- _EXERCISE_
Give back the listing word for word, from top to bottom.

[[ DATASET open ]]

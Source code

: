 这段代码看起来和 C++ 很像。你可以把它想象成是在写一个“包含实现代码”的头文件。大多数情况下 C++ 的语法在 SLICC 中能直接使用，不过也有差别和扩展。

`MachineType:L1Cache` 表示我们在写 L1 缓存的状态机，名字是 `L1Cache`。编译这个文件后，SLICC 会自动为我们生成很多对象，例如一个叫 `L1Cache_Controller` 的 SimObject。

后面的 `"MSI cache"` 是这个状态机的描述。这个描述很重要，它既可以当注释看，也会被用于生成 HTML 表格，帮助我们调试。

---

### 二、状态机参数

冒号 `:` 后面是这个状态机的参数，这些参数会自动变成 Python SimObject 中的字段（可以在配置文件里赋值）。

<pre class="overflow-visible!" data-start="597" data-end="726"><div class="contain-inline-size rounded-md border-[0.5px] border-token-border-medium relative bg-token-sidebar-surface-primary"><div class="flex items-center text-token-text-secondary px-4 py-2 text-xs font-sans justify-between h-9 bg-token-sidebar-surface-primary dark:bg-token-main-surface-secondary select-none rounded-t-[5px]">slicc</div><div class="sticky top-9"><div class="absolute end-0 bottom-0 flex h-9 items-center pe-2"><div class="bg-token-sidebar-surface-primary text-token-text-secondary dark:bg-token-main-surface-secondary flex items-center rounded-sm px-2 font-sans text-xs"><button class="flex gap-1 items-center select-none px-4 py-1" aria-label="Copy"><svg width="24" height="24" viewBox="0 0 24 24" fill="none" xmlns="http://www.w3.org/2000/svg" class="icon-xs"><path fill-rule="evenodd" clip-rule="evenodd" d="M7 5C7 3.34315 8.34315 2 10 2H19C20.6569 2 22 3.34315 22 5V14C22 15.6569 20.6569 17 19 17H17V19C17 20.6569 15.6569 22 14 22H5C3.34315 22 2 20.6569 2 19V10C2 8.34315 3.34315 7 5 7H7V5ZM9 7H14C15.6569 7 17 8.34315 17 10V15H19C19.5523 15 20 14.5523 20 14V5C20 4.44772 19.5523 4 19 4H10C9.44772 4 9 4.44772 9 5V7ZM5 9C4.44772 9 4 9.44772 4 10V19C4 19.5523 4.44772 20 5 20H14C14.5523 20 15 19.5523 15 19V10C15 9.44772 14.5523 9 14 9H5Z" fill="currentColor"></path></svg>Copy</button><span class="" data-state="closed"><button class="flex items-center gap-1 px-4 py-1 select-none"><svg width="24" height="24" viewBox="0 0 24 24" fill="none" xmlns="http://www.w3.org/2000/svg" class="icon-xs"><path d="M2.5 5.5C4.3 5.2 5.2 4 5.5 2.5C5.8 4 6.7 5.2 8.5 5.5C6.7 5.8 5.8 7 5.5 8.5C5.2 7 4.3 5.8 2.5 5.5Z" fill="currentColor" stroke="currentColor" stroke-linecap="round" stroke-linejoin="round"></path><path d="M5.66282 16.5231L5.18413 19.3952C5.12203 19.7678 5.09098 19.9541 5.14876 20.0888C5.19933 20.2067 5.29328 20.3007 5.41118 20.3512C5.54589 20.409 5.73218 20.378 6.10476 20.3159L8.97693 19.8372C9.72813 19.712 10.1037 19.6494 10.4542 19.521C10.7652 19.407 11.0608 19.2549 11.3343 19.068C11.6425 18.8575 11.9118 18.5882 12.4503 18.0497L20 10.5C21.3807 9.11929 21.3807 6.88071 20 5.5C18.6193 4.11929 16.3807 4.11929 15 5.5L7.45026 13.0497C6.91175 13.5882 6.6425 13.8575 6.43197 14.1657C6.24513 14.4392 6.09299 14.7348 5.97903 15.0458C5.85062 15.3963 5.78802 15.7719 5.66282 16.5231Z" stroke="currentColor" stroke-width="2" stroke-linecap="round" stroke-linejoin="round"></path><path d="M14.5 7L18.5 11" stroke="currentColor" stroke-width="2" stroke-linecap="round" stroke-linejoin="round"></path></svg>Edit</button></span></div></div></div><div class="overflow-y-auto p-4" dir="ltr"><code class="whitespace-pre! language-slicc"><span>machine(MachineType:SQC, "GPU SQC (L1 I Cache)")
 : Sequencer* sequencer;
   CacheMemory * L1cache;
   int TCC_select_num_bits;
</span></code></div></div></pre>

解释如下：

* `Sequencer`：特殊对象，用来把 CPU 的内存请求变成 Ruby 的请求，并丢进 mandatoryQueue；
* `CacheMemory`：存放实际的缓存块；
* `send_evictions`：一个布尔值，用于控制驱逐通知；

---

[[ DATASET closed ]]

- _EXERCISE ANSWER_
Source code

: 这段代码看起来和 C++ 很像。你可以把它想象成是在写一个“包含实现代码”的头文件。大多数情况下 C++ 的语法在 SLICC 中能直接使用，不过也有差别和扩展。

`MachineType:L1Cache` 表示我们在写 L1 缓存的状态机，名字是 `L1Cache`。编译这个文件后，SLICC 会自动为我们生成很多对象，例如一个叫 `L1Cache_Controller` 的 SimObject。

后面的 `"MSI cache"` 是这个状态机的描述。这个描述很重要，它既可以当注释看，也会被用于生成 HTML 表格，帮助我们调试。

---

### 二、状态机参数

冒号 `:` 后面是这个状态机的参数，这些参数会自动变成 Python SimObject 中的字段（可以在配置文件里赋值）。

<pre class="overflow-visible!" data-start="597" data-end="726"><div class="contain-inline-size rounded-md border-[0.5px] border-token-border-medium relative bg-token-sidebar-surface-primary"><div class="flex items-center text-token-text-secondary px-4 py-2 text-xs font-sans justify-between h-9 bg-token-sidebar-surface-primary dark:bg-token-main-surface-secondary select-none rounded-t-[5px]">slicc</div><div class="sticky top-9"><div class="absolute end-0 bottom-0 flex h-9 items-center pe-2"><div class="bg-token-sidebar-surface-primary text-token-text-secondary dark:bg-token-main-surface-secondary flex items-center rounded-sm px-2 font-sans text-xs"><button class="flex gap-1 items-center select-none px-4 py-1" aria-label="Copy"><svg width="24" height="24" viewBox="0 0 24 24" fill="none" xmlns="http://www.w3.org/2000/svg" class="icon-xs"><path fill-rule="evenodd" clip-rule="evenodd" d="M7 5C7 3.34315 8.34315 2 10 2H19C20.6569 2 22 3.34315 22 5V14C22 15.6569 20.6569 17 19 17H17V19C17 20.6569 15.6569 22 14 22H5C3.34315 22 2 20.6569 2 19V10C2 8.34315 3.34315 7 5 7H7V5ZM9 7H14C15.6569 7 17 8.34315 17 10V15H19C19.5523 15 20 14.5523 20 14V5C20 4.44772 19.5523 4 19 4H10C9.44772 4 9 4.44772 9 5V7ZM5 9C4.44772 9 4 9.44772 4 10V19C4 19.5523 4.44772 20 5 20H14C14.5523 20 15 19.5523 15 19V10C15 9.44772 14.5523 9 14 9H5Z" fill="currentColor"></path></svg>Copy</button><span class="" data-state="closed"><button class="flex items-center gap-1 px-4 py-1 select-none"><svg width="24" height="24" viewBox="0 0 24 24" fill="none" xmlns="http://www.w3.org/2000/svg" class="icon-xs"><path d="M2.5 5.5C4.3 5.2 5.2 4 5.5 2.5C5.8 4 6.7 5.2 8.5 5.5C6.7 5.8 5.8 7 5.5 8.5C5.2 7 4.3 5.8 2.5 5.5Z" fill="currentColor" stroke="currentColor" stroke-linecap="round" stroke-linejoin="round"></path><path d="M5.66282 16.5231L5.18413 19.3952C5.12203 19.7678 5.09098 19.9541 5.14876 20.0888C5.19933 20.2067 5.29328 20.3007 5.41118 20.3512C5.54589 20.409 5.73218 20.378 6.10476 20.3159L8.97693 19.8372C9.72813 19.712 10.1037 19.6494 10.4542 19.521C10.7652 19.407 11.0608 19.2549 11.3343 19.068C11.6425 18.8575 11.9118 18.5882 12.4503 18.0497L20 10.5C21.3807 9.11929 21.3807 6.88071 20 5.5C18.6193 4.11929 16.3807 4.11929 15 5.5L7.45026 13.0497C6.91175 13.5882 6.6425 13.8575 6.43197 14.1657C6.24513 14.4392 6.09299 14.7348 5.97903 15.0458C5.85062 15.3963 5.78802 15.7719 5.66282 16.5231Z" stroke="currentColor" stroke-width="2" stroke-linecap="round" stroke-linejoin="round"></path><path d="M14.5 7L18.5 11" stroke="currentColor" stroke-width="2" stroke-linecap="round" stroke-linejoin="round"></path></svg>Edit</button></span></div></div></div><div class="overflow-y-auto p-4" dir="ltr"><code class="whitespace-pre! language-slicc"><span>machine(MachineType:SQC, "GPU SQC (L1 I Cache)")
 : Sequencer* sequencer;
   CacheMemory * L1cache;
   int TCC_select_num_bits;
</span></code></div></div></pre>

解释如下：

* `Sequencer`：特殊对象，用来把 CPU 的内存请求变成 Ruby 的请求，并丢进 mandatoryQueue；
* `CacheMemory`：存放实际的缓存块；
* `send_evictions`：一个布尔值，用于控制驱逐通知；

---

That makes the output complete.